• Your objective:
Find how many lines in this data contain the string "required". Respond with only that number.
Record extracts Block Start
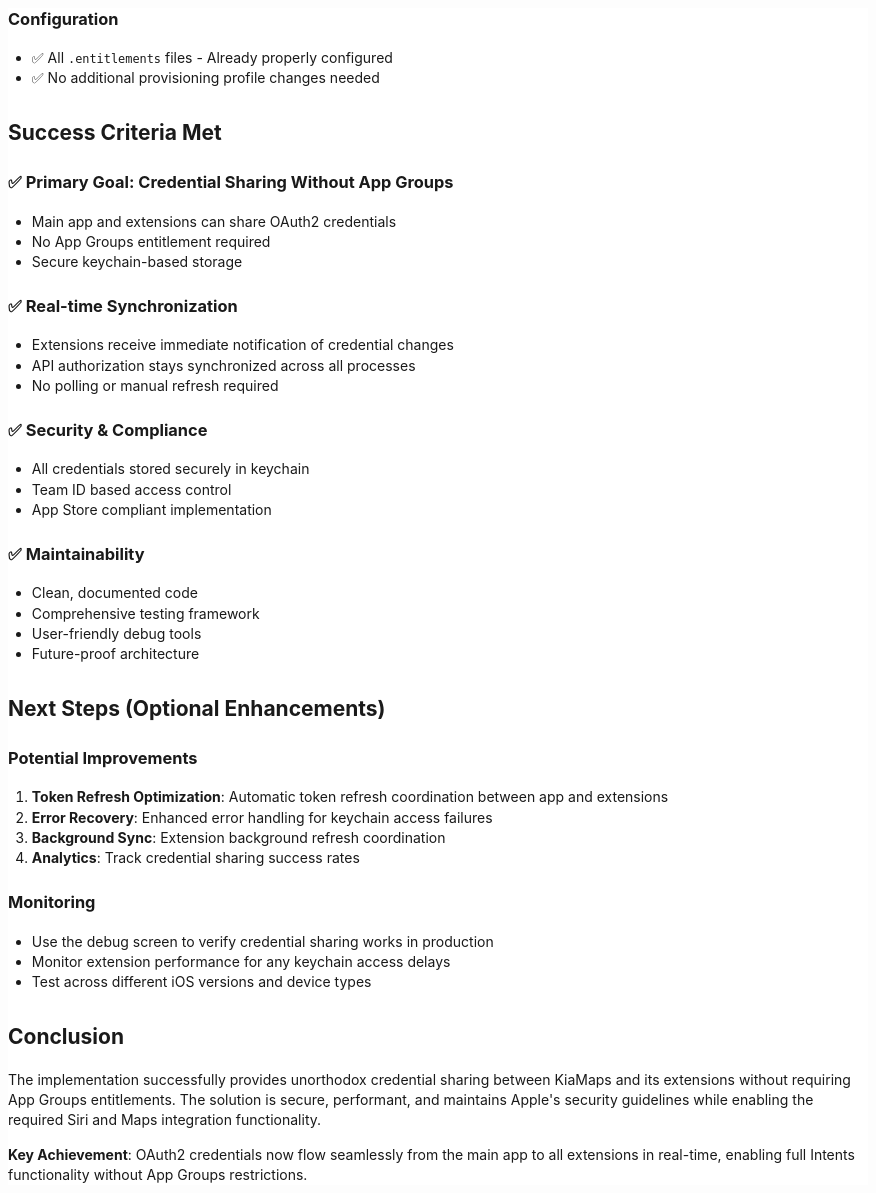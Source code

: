 ### Configuration
- ✅ All `.entitlements` files - Already properly configured
- ✅ No additional provisioning profile changes needed

## Success Criteria Met

### ✅ Primary Goal: Credential Sharing Without App Groups
- Main app and extensions can share OAuth2 credentials
- No App Groups entitlement required
- Secure keychain-based storage

### ✅ Real-time Synchronization
- Extensions receive immediate notification of credential changes
- API authorization stays synchronized across all processes
- No polling or manual refresh required

### ✅ Security & Compliance
- All credentials stored securely in keychain
- Team ID based access control
- App Store compliant implementation

### ✅ Maintainability
- Clean, documented code
- Comprehensive testing framework
- User-friendly debug tools
- Future-proof architecture

## Next Steps (Optional Enhancements)

### Potential Improvements
1. **Token Refresh Optimization**: Automatic token refresh coordination between app and extensions
2. **Error Recovery**: Enhanced error handling for keychain access failures
3. **Background Sync**: Extension background refresh coordination
4. **Analytics**: Track credential sharing success rates

### Monitoring
- Use the debug screen to verify credential sharing works in production
- Monitor extension performance for any keychain access delays
- Test across different iOS versions and device types

## Conclusion

The implementation successfully provides unorthodox credential sharing between KiaMaps and its extensions without requiring App Groups entitlements. The solution is secure, performant, and maintains Apple's security guidelines while enabling the required Siri and Maps integration functionality.

**Key Achievement**: OAuth2 credentials now flow seamlessly from the main app to all extensions in real-time, enabling full Intents functionality without App Groups restrictions.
Record extracts Block End
• Task result:
3